Manhattan plots. The results of the expression analysis for MS and AD are presented. Each microRNA included in the set is located on the genome (x-axis) and for this miRNA the negative decade logarithm is presented on the y-axis. The higher the respective data points, the more significant the results are. The graphic reveals that the AD study showed increased significance as compared to the MS study (scale on the y-axis).

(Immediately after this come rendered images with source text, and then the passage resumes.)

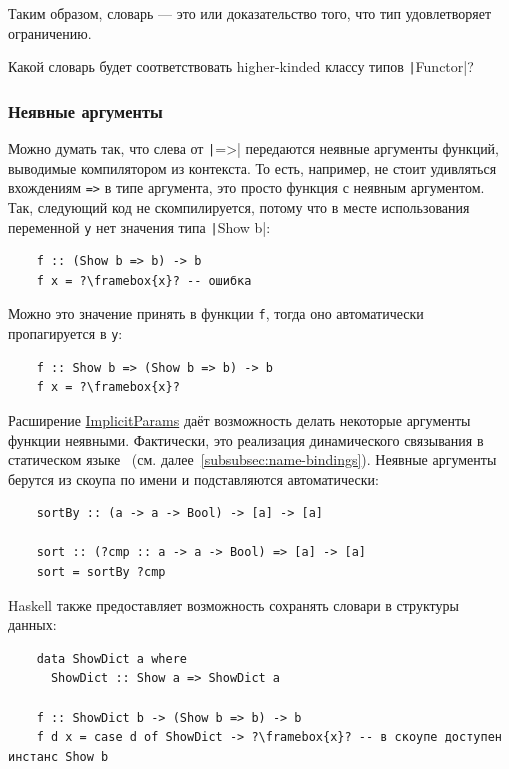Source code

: Таким образом, словарь --- это  или доказательство того, что тип удовлетворяет ограничению.

\begin{task}
    Какой словарь будет соответствовать higher-kinded классу типов \texttt|Functor|?
\end{task}

\subsubsection{Неявные аргументы} \label{subsubsec:ad-hoc-implicits}

Можно думать так, что слева от \texttt|=>| передаются неявные аргументы функций, выводимые компилятором из контекста.
То есть, например, не стоит удивляться вхождениям \texttt{=>} в типе аргумента, это просто функция с неявным аргументом.
Так, следующий код не скомпилируется, потому что в месте использования переменной \texttt{y} нет значения типа \texttt|Show b|:
\begin{verbatim}
    f :: (Show b => b) -> b
    f x = ?\framebox{x}? -- ошибка
\end{verbatim}
Можно это значение принять в функции \texttt{f}, тогда оно автоматически пропагируется в \texttt{y}:
\begin{verbatim}
    f :: Show b => (Show b => b) -> b
    f x = ?\framebox{x}?
\end{verbatim}

Расширение \href{https://ghc.gitlab.haskell.org/ghc/doc/users_guide/exts/implicit_parameters.html}{ImplicitParams} даёт возможность делать некоторые аргументы функции неявными.
Фактически, это реализация динамического связывания в статическом языке~\cite{lewis2000implicit} (см. далее\ \ref{subsubsec:name-bindings}).
Неявные аргументы берутся из скоупа по имени и подставляются автоматически:
\begin{verbatim}
    sortBy :: (a -> a -> Bool) -> [a] -> [a]

    sort :: (?cmp :: a -> a -> Bool) => [a] -> [a]
    sort = sortBy ?cmp
\end{verbatim}

Haskell также предоставляет возможность сохранять словари в структуры данных:
\begin{verbatim}
    data ShowDict a where
      ShowDict :: Show a => ShowDict a

    f :: ShowDict b -> (Show b => b) -> b
    f d x = case d of ShowDict -> ?\framebox{x}? -- в скоупе доступен инстанс Show b
\end{verbatim}

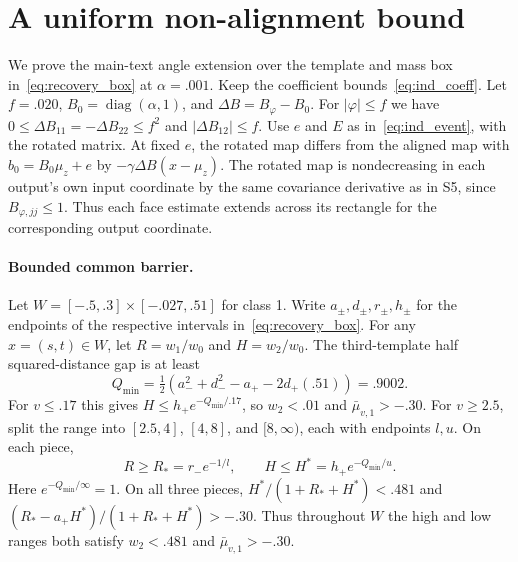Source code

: \section{A uniform non-alignment bound}\label{sec:rotation_proof}
We prove the main-text angle extension over the template and mass
box in~\eqref{eq:recovery_box} at $\alpha=.001$.
Keep the coefficient bounds~\eqref{eq:ind_coeff}. Let $f=.020$,
$B_0=\operatorname{diag}(\alpha,1)$, and
$\Delta B=B_\varphi-B_0$. For $|\varphi|\le f$ we have
$0\le\Delta B_{11}=-\Delta B_{22}\le f^2$ and
$|\Delta B_{12}|\le f$. Use $e$ and $E$ as in~\eqref{eq:ind_event},
with the rotated matrix. At fixed $e$, the rotated map differs
from the aligned map with $b_0=B_0\mu_z+e$ by
$-\gamma\Delta B(x-\mu_z)$.
The rotated map is nondecreasing in each output's own input
coordinate by the same covariance derivative as in S5, since
$B_{\varphi,jj}\le1$. Thus each face estimate extends across its
rectangle for the corresponding output coordinate.

\paragraph{Bounded common barrier.}
Let $W=[-.5,.3]\times[-.027,.51]$ for class 1.
Write $a_\pm,d_\pm,r_\pm,h_\pm$ for the endpoints of the
respective intervals in~\eqref{eq:recovery_box}.
For any $x=(s,t)\in W$, let $R=w_1/w_0$ and $H=w_2/w_0$.
The third-template half squared-distance gap is at least
\[
 Q_{\min}
 =\tfrac12(a_-^2+d_-^2-a_+-2d_+(.51))=.9002 .
\]
For $v\le.17$ this gives $H\le h_+e^{-Q_{\min}/.17}$,
so $w_2<.01$ and $\bar\mu_{v,1}>-.30$.
For $v\ge2.5$, split the range into $[2.5,4]$, $[4,8]$, and
$[8,\infty)$, each with endpoints $l,u$. On each piece,
\[
 R\ge R_* =r_-e^{-1/l},\qquad H\le H^*=h_+e^{-Q_{\min}/u}.
\]
Here $e^{-Q_{\min}/\infty}=1$. On all three pieces,
$H^*/(1+R_*+H^*)<.481$ and
$(R_*-a_+H^*)/(1+R_*+H^*)>-.30$.
Thus throughout $W$ the high and low ranges both satisfy
$w_2<.481$ and $\bar\mu_{v,1}>-.30$.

As second output, miFRame presents detailed results for all analyses that lead to significant findings. The result tables consist of two parts, the left hand contains key characteristics such as read counts, p-values, fold changes, etc. All entries can be sorted in increasing or decreasing manner for the respective features. The right hand part of the result tables consists of three thumbnails for each miRNA. Clicking each of them opens high-resolution graphical representations of the respective results. The three representations include the following plot: (1) significant bases across the precursor molecules. For each miRNA, the negative decade logarithm of p-values is presented. Remarkably, for each base of the precursor an own bar is drawn. Green bars represent down-regulation in cases while red bars mean up-regulation in cases as compared to controls. (2) read distribution across the precursor. Each sample is presented as line plot along the miRNA precursors. Here, red lines correspond to cases while green lines correspond to controls. (3) Pileup plots for each miRNA are also calculated. These plots show in the middle the precursor miRNA sequence. Mature forms are colored in blue and red, respectively, and the area where reads map to known miRNAs is shaded in blue. Above the precursor sequence, the consensus sequence per case individual is presented while below the precursor sequence the consensus per control individual is drawn. Interpreting these results allows for easy detection of miRNAs that show inaccurate mappings, indicating potentially false positive findings, or for discovering iso-miRNAs. In case the user decided to carry out the aggregation analysis, a fourth plot is generated, showing in how many different experiments the respective miRNA has been included and in how many of these experiments a significant finding was calculated.

Besides the web-based representation of the results all findings can be downloaded as compressed folder. The download does not include just the Manhattan plots, bar diagrams, read distribution graphics and pileup plots but also tab delimited flat files that can be imported in various standard software for spreadsheet analysis.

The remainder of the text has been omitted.